Il sacrificio è sempre stato parte integrale delle religioni: da Abramo, che sacrificava Isacco, ai greci e ai romani, che immolavano animali di ogni specie, ai fenici, che pare sacrificassero vite umane, ai pre-colombiani, che facevano fuori un po’ di tutto, bambini inclusi, per arrivare al rito cristiano dell’eucaristia che, seppur in forma simbolica e “sublimata”, altro non è che un sacrificio cruento, che contiene fra l’altro tutti gli elementi del cannibalismo – un “pasto totemico”, per dirla con Freud, nel quale i fedeli si mangiano il dio (“corpo e sangue” – ugh!!!).

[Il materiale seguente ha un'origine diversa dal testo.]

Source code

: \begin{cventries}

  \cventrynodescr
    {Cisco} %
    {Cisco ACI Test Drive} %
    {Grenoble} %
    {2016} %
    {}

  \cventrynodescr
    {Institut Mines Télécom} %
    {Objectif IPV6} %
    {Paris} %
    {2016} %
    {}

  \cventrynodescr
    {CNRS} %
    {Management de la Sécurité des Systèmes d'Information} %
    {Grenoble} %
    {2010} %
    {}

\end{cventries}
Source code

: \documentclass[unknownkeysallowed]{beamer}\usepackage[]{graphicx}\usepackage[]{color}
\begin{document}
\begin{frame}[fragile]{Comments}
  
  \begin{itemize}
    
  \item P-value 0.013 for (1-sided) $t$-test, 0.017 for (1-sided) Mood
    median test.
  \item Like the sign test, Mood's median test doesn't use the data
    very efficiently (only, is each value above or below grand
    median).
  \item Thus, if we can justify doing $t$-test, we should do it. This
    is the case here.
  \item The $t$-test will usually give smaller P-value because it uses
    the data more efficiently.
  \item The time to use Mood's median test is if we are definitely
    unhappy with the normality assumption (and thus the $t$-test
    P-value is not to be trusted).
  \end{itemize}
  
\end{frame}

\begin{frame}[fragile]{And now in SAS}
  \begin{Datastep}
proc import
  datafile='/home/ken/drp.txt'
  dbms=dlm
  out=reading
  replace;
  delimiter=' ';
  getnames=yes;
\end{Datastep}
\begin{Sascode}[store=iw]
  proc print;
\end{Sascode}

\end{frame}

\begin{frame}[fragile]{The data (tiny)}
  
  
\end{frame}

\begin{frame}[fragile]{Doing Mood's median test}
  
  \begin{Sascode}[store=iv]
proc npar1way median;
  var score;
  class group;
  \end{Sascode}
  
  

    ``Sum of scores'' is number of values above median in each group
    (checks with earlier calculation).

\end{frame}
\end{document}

Riguardo al ruolo svolto dal sacrificio nelle varie religioni in quanto metodo per ingraziarsi la divinità ed ottenerne i favori e quindi, in ultima analisi, come strumento di dominio sulla natura resta ancora validissima l’analisi fatta da Feuerbach nella sua (per quei tempi) rivoluzionaria opera L’essenza della religione: di fronte a una natura ostile o, come minimo, leopardianamente indifferente, l’uomo innanzitutto la personifica e la anima di sentimenti umani, proiettando su di essa la propria psicologia – ed ecco sorgere le varie divinità, da quelle primitive dell’animismo (il dio del fiume, il dio della pioggia, ecc.) fino a quelle più “spirituali” e astratte (ma non per questo meno ingenue) come il dio monoteista; una volta umanizzata, o – cosa equivalente – deificata, la natura non ci appare più così ostile e si può pensare di poterla piegare alla nostra volontà utilizzando mezzi tipicamente umani, come quelli che usiamo per accattivarci i nostri simili: suppliche, preghiere, implorazioni, doni … ed ecco il sacrificio come “captatio benevolentiae” o, più prosaicamente, come metodo un po’ subdolo e strisciante per arruffianarsi la natura ed ottenere da essa ciò che si vuole.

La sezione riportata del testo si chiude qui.